Enter the couch to 5k running program.

Couch to 5k consists of 10 weeks of running 3 days a week for a total of 30 runs. At the end of the program, you have enough endurance and training to run your first 5k (3.11 miles). It’s called couch to 5k because it pretty much assumes your level of fitness nonexistent. This is a good thing, as I found out I was in poorer shape than I thought. The program not only trains your repository and cardiovascular system to run 5k, but also your body to deal with the wear and tear.

Couch to 5k has been around for awhile, and there are many iPhone apps that will help guide you through the 10 week program. I ultimately decided on an app called Runmeter, as it was recommended on a few running blogs. Runmeter tracks an insane about of data, including your splits, intervals, speed, time, distance and elevation. It then maps it all to a Google map. Not only does it has the couch to 5k program, but is also has 10k, half marathon, and full marathon programs. It’s a steal at $4.99.
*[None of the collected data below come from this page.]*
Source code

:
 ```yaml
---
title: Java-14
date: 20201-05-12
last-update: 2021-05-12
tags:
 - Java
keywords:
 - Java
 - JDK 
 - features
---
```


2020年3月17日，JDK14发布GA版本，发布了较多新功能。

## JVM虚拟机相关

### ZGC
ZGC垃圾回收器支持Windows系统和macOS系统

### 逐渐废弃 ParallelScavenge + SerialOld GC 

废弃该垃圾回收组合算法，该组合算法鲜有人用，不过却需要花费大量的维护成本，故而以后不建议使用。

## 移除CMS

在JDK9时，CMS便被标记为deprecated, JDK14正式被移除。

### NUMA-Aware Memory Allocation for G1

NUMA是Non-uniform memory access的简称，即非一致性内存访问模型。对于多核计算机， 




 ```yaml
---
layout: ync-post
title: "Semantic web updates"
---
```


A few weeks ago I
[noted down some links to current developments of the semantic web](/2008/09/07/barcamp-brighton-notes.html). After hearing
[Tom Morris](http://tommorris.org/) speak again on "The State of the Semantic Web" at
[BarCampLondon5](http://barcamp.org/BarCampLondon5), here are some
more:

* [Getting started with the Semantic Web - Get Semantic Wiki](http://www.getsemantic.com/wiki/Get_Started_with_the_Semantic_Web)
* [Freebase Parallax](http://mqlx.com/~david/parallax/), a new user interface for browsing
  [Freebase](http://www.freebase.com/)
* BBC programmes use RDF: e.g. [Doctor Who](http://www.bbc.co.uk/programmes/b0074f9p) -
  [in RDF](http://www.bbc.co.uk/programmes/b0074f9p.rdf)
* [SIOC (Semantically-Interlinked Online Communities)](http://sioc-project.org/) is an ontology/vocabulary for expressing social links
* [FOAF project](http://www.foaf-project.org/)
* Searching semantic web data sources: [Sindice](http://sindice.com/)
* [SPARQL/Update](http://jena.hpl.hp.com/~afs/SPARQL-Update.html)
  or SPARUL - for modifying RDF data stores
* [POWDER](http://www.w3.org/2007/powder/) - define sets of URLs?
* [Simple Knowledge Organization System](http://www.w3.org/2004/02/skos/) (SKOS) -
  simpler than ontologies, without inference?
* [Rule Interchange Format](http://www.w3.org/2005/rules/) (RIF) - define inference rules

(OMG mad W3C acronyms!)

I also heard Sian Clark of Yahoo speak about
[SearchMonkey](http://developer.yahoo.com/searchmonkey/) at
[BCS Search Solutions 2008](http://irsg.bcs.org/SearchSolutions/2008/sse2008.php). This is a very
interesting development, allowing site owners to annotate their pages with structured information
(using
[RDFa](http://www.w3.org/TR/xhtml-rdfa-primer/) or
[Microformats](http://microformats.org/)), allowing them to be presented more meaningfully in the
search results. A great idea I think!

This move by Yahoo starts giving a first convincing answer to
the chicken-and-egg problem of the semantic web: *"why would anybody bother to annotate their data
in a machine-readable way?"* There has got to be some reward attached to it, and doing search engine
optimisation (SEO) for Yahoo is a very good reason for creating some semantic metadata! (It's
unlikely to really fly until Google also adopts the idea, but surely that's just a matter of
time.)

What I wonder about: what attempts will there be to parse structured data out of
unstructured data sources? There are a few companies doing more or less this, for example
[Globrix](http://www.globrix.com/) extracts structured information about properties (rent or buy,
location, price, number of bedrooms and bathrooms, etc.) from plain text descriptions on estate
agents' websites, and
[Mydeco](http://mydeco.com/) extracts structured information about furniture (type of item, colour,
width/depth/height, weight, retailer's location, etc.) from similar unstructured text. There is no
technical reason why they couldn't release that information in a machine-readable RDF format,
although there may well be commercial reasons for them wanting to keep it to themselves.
Today was my last run of the 10 week program. It was a test 5k, which I ran in 27:30, and I feel great. My body feels like it is finally conditioned for running. I barely even broke a sweat until about a mile in. The best part is the endorphins after the run. It puts you in a fantastic mood. This alone is why I now understand how people obsess over the sport of running.

My endurance also obviously improved. I get noticeably less winded with physical activity. My legs and calves also seemed more tone. I didn’t seem to lose any weight during the program, though that wasn’t the goal. If I did, maybe it was replaced with muscle. My wife does say I look slimmer.

So if your looking to get into running, I fully recommend the couch to 5k program. It worked well for me and I’m looking forward to my first official race next Sunday, the Phoenix 10k (in which I am just running the 5k portion).

If you do couch to 5k, here’s a few tips:

  • Get fitted for running shoes. With all the abuse your feet take, it’s worth it to invest in a pair of shoes to protect your them. I went to Roadrunner sports where they put me on a treadmill and analyzed my step. I found out I have a wide foot with a high arch. The recommended the Asics Cumulous, which was not the cheapest shoe. I ended up finding the pervious year’s model for 50% off. (If you’re in Phoenix, the Runner’s den is also a great, local place to get fitted).
  • Don’t run on pavement.This is running 101, but just didn’t think about it. I love to run on the Bridal Path on Central Ave, which is dirt. To get there, I had to run a mile on the concrete sidewalk. Afterwards, I noticed my knees and back were significantly more sore. When I started to ride my bike to the bridal path and then run from there, the pain seemed to subside noticeably.
  • Diet helps a lot. When I didn’t eat well, or not enough the previous day, I felt it on my run. Trying to finish 3 miles with no energy takes all fun out of running. By watching what I ate and making sure I was getting enough carbs made a ¬†difference. Protein is also key to helping rebuild your muscles, and as I understand, should be consumed within 30 minutes after your run. I drink protein shakes, and again, notice a difference to how fast my body bounces back.
  • Take a supplements. Unless you’ve condidtioned your body to run before (I’ve never been a runner), then you may have joint soreness, as I do occasionally in my knee and ankle. Taking a suppliment such as glocolomine can help fight that.
  • Don’t push it. Early in the program, it’s tempting to run more than what the program recommends. The program is conditioning your cardiovascular system to handle longer runs, but it’s also conditioning your feet and legs. It’s easy to hurt yourself, and not realize it to the next day.

The next race after the Phoenix 10k (again 5k, for me) is the Rock and Roll half marathon. It a significant step up in milage, but at this point, I’m enjoying running so much, I couldn’t imagine not challenging myself to go for it.